◆ Your task ◆
Find the lines in the records that carry the word "Keep". Copy each one.

◆ Input ◆
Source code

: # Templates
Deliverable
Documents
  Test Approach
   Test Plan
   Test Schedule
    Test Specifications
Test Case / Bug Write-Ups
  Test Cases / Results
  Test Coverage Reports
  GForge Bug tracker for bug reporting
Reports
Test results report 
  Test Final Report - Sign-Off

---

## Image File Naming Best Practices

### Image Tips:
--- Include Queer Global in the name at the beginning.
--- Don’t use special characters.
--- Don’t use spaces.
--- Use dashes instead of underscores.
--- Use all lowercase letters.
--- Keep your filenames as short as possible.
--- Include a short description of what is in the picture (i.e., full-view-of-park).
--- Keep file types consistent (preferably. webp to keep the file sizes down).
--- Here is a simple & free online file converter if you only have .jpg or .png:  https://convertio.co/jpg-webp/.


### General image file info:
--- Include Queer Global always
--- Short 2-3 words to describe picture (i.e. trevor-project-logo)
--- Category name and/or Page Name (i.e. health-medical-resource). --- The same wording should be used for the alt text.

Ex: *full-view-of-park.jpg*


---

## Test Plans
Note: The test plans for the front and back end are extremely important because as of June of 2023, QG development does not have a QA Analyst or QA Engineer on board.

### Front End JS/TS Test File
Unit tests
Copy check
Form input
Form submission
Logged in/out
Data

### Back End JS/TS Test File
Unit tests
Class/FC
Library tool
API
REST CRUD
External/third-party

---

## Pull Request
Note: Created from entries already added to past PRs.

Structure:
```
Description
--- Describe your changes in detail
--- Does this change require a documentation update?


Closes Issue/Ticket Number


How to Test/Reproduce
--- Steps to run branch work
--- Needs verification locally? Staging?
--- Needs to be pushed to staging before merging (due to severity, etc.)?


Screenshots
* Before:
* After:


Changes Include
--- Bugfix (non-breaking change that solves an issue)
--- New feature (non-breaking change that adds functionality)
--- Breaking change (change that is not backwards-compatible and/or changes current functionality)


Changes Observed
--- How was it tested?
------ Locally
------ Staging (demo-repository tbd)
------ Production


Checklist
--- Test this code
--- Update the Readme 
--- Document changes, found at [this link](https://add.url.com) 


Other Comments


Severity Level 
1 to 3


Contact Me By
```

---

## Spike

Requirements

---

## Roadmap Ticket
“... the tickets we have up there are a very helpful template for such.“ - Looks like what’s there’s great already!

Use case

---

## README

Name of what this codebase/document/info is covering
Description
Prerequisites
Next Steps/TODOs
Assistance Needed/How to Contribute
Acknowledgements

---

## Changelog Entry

◆ Your response ◆
--- Keep your filenames as short as possible.
--- Keep file types consistent (preferably. webp to keep the file sizes down).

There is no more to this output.